The fact that he was dead could not make them competent. Lund v. Tyngsborough, 9 Cush. 36.

They were not admissions against interest; for they concerned his wife's separate property, in which he had no interest whatever. They were not competent as declarations of an agent. Smith v. Bodfish, 39 Maine, 136; Burnham v. Ellis, Ib. 319; Franklin Bank v. Cooper, Ib. 542; Patton v. Meinsinger, 25 Penn. St. 393; Runk v. Ten Eyck, 4 Zabr. 756; Welch v. Johnson, 2 Sneed, 73; Cov. & Lex. R. R. v. Ingles, 15 B. Mon. 637; Balt. & Ohio R. R. v. Gallagher, 12 Gratt. 655.

The admissions of a husband will not bind a feme covert as to her separate estate. Dawson v. Hall, 2 Gibson (Mich.), 390.

They were not admissible on the ground of being declarations of a sick person; for declarations of a sick person are competent 296] *only so far as they relate to his condition at the time when the statements are made. Gardiner Peerage Case, note to Aveson v. Kinnaird, 6 East, 188; Lusk v. McDaniel, 13 Ired. 485; Eckles v. Bates, 26 Ala. 655; Alien v.
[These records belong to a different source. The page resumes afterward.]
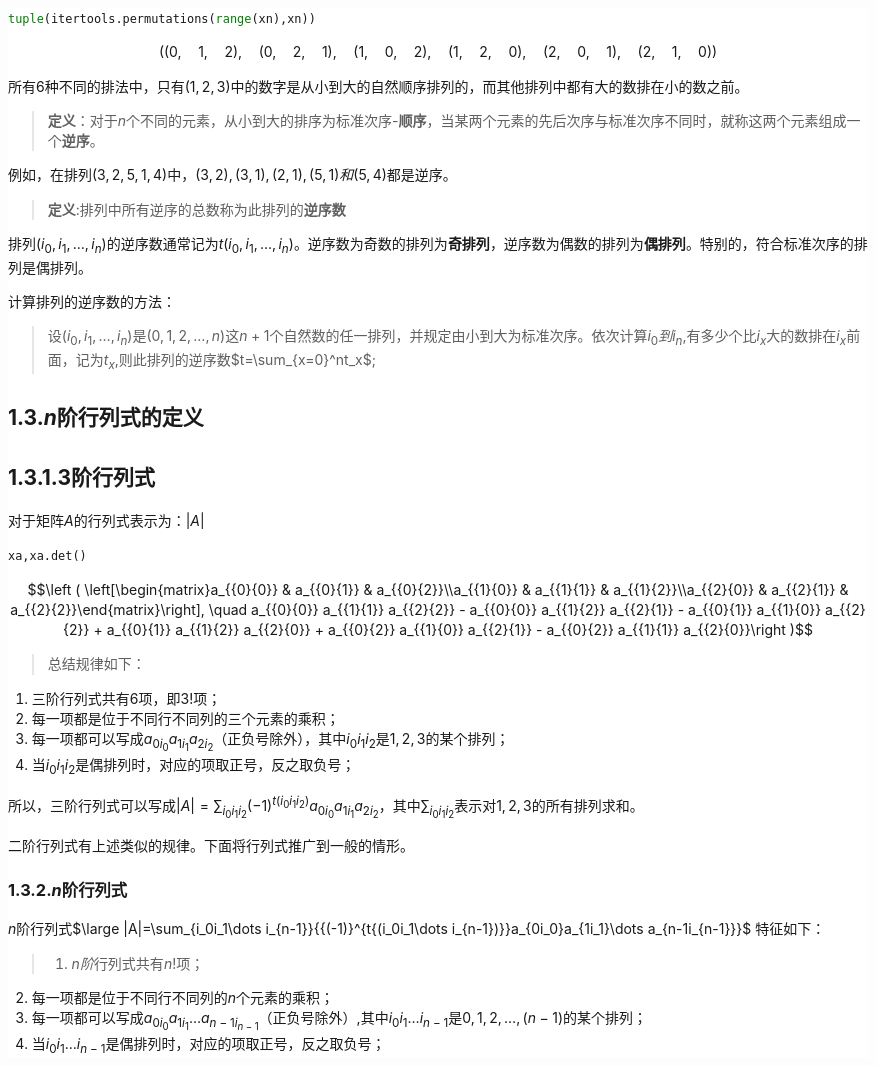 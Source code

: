 


```python
tuple(itertools.permutations(range(xn),xn))
```




$$\left ( \left ( 0, \quad 1, \quad 2\right ), \quad \left ( 0, \quad 2, \quad 1\right ), \quad \left ( 1, \quad 0, \quad 2\right ), \quad \left ( 1, \quad 2, \quad 0\right ), \quad \left ( 2, \quad 0, \quad 1\right ), \quad \left ( 2, \quad 1, \quad 0\right )\right )$$



所有6种不同的排法中，只有$(1,2,3)$中的数字是从小到大的自然顺序排列的，而其他排列中都有大的数排在小的数之前。

>**定义**：对于$n$个不同的元素，从小到大的排序为标准次序-**顺序**，当某两个元素的先后次序与标准次序不同时，就称这两个元素组成一个**逆序**。

例如，在排列$(3,2,5,1,4)$中，$(3,2),(3,1),(2,1),(5,1)和(5,4)$都是逆序。
>**定义**:排列中所有逆序的总数称为此排列的**逆序数**

排列$(i_0,i_1,\dots,i_n)$的逆序数通常记为$t(i_0,i_1,\dots,i_n)$。逆序数为奇数的排列为**奇排列**，逆序数为偶数的排列为**偶排列**。特别的，符合标准次序的排列是偶排列。

计算排列的逆序数的方法：
>设$(i_0,i_1,\dots,i_n)$是$(0,1,2,\dots,n)$这$n+1$个自然数的任一排列，并规定由小到大为标准次序。依次计算$i_0到i_n$,有多少个比$i_x$大的数排在$i_x$前面，记为$t_x$,则此排列的逆序数$t=\sum_{x=0}^nt_x$;

## 1.3.$n$阶行列式的定义
## 1.3.1.$3$阶行列式
对于矩阵$A$的行列式表示为：$|A|$


```python
xa,xa.det()
```




$$\left ( \left[\begin{matrix}a_{{0}{0}} & a_{{0}{1}} & a_{{0}{2}}\\a_{{1}{0}} & a_{{1}{1}} & a_{{1}{2}}\\a_{{2}{0}} & a_{{2}{1}} & a_{{2}{2}}\end{matrix}\right], \quad a_{{0}{0}} a_{{1}{1}} a_{{2}{2}} - a_{{0}{0}} a_{{1}{2}} a_{{2}{1}} - a_{{0}{1}} a_{{1}{0}} a_{{2}{2}} + a_{{0}{1}} a_{{1}{2}} a_{{2}{0}} + a_{{0}{2}} a_{{1}{0}} a_{{2}{1}} - a_{{0}{2}} a_{{1}{1}} a_{{2}{0}}\right )$$



>总结规律如下：
1. 三阶行列式共有6项，即$3!$项；
2. 每一项都是位于不同行不同列的三个元素的乘积；
3. 每一项都可以写成$a_{0i_0}a_{1i_1}a_{2i_2}$（正负号除外），其中$i_0i_1i_2$是$1,2,3$的某个排列；
4. 当$i_0i_1i_2$是偶排列时，对应的项取正号，反之取负号；

所以，三阶行列式可以写成$|A|=\sum_{i_0i_1i_2}{{(-1)}^{t{(i_0i_1i_2)}}a_{0i_0}a_{1i_1}a_{2i_2}}$，其中$\sum_{i_0i_1i_2}$表示对$1,2,3$的所有排列求和。

二阶行列式有上述类似的规律。下面将行列式推广到一般的情形。
### 1.3.2.$n$阶行列式
$n$阶行列式$\large |A|=\sum_{i_0i_1\dots i_{n-1}}{{(-1)}^{t{(i_0i_1\dots i_{n-1})}}a_{0i_0}a_{1i_1}\dots a_{n-1i_{n-1}}}$
特征如下：
>1. $n阶$行列式共有$n!$项；
2. 每一项都是位于不同行不同列的$n$个元素的乘积；
3. 每一项都可以写成$a_{0i_0}a_{1i_1}\dots a_{n-1i_{n-1}}$（正负号除外）,其中$i_0i_1\dots i_{n-1}$是$0,1,2,\dots ,(n-1)$的某个排列；
4. 当$i_0i_1\dots i_{n-1}$是偶排列时，对应的项取正号，反之取负号；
Vancleave, 15 B. Mon. 236.

The case of Aveson v. Kinnaird, 6 East, 188, is overruled in Stobart v. Dryden, 1 Mees. & W. 615.

SCOTT, J. The first question which arises in the case is: Did the court below err in sustaining the demurrer to the sixth plea?

The general law in relation to life insurances taken for the benefit of wives, provides that "it shall be lawful for any married woman by herself, and in her own name," etc., "from her separate property, to cause to be insured for her sole use the life of her husband," etc. Swan's Stat. 480. By the eighth section of the act incorporating this company (49 Ohio L. 220), it is provided, "that policies of insurance may issue to any married woman in her name, or in the name of a third person, as trustee, to cause to be insured for her sole use the life of her husband; and in case of her surviving him, the amount shall be payable to her for her sole use and benefit, free from any claims of the creditors or representatives of her husband, provided the annual premium shall not exceed the sum of $150, unless paid from the private property of the wife."

These provisions treat a married woman as a feme sole in respect to policies of insurance taken out in her name upon the life of her husband. Such policies become her separate property, and are placed beyond the reach of her husband or his creditors.

Frat. Mut. Life Ins. Co. v. Applegate.

Henry S. Applegate had, therefore, no legal right to control this policy, and the unauthorized surrender of it by him, as set up in the sixth plea, constituted no bar to the action; and the demurrer was, therefore, properly sustained.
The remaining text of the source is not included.